EXERCISE DATA:
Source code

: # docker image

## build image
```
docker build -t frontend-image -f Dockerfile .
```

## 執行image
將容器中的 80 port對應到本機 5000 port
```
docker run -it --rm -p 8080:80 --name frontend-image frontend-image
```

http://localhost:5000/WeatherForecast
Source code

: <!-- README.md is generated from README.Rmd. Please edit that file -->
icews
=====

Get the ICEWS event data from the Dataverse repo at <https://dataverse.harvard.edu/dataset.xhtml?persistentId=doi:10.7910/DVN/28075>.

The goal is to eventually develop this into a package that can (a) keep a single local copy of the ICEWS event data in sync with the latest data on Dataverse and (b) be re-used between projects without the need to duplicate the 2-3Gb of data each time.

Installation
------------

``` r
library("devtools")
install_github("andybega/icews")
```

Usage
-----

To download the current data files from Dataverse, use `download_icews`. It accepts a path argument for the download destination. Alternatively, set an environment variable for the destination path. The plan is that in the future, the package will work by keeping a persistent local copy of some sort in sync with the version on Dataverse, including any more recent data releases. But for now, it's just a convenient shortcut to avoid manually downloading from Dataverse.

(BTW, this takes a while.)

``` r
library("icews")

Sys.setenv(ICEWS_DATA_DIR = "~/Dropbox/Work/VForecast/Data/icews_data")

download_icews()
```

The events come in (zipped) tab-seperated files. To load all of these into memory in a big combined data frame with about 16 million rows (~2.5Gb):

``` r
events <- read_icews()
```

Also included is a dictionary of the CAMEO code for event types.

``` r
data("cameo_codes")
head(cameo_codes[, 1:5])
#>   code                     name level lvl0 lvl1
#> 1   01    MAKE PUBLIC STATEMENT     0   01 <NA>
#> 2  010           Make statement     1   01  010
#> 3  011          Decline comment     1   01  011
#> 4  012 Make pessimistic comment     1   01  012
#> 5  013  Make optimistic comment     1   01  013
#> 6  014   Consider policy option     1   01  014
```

TASK TO CARRY OUT: Return exactly what appears in the records from the line with "Also included is" through the final line, and nothing else.

OUTPUT FOR THIS TASK:
Also included is a dictionary of the CAMEO code for event types.

``` r
data("cameo_codes")
head(cameo_codes[, 1:5])
#>   code                     name level lvl0 lvl1
#> 1   01    MAKE PUBLIC STATEMENT     0   01 <NA>
#> 2  010           Make statement     1   01  010
#> 3  011          Decline comment     1   01  011
#> 4  012 Make pessimistic comment     1   01  012
#> 5  013  Make optimistic comment     1   01  013
#> 6  014   Consider policy option     1   01  014
```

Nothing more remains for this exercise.